■ Instructions to follow ■
Tally the lines in the entries below where the string "that" occurs. Reply with the total alone.

Pictures paired with source code
=== Begin Enclosure ===

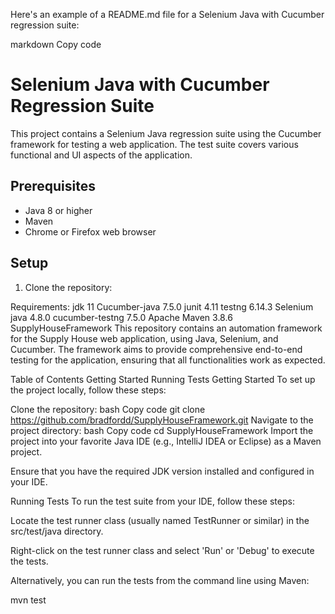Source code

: 
Here's an example of a README.md file for a Selenium Java with Cucumber regression suite:

markdown
Copy code
# Selenium Java with Cucumber Regression Suite

This project contains a Selenium Java regression suite using the Cucumber framework for testing a web application. The test suite covers various functional and UI aspects of the application.

## Prerequisites

- Java 8 or higher
- Maven
- Chrome or Firefox web browser

## Setup

1. Clone the repository:

Requirements:
jdk 11
Cucumber-java 7.5.0
junit 4.11
testng 6.14.3
Selenium java 4.8.0
cucumber-testng 7.5.0
Apache Maven 3.8.6
SupplyHouseFramework
This repository contains an automation framework for the Supply House web application, using Java, Selenium, and Cucumber. The framework aims to provide comprehensive end-to-end testing for the application, ensuring that all functionalities work as expected.

Table of Contents
Getting Started
Running Tests
Getting Started
To set up the project locally, follow these steps:

Clone the repository:
bash
Copy code
git clone https://github.com/bradfordd/SupplyHouseFramework.git
Navigate to the project directory:
bash
Copy code
cd SupplyHouseFramework
Import the project into your favorite Java IDE (e.g., IntelliJ IDEA or Eclipse) as a Maven project.

Ensure that you have the required JDK version installed and configured in your IDE.

Running Tests
To run the test suite from your IDE, follow these steps:

Locate the test runner class (usually named TestRunner or similar) in the src/test/java directory.

Right-click on the test runner class and select 'Run' or 'Debug' to execute the tests.

Alternatively, you can run the tests from the command line using Maven:

mvn test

=== End Enclosure ===

■ The completed task ■
2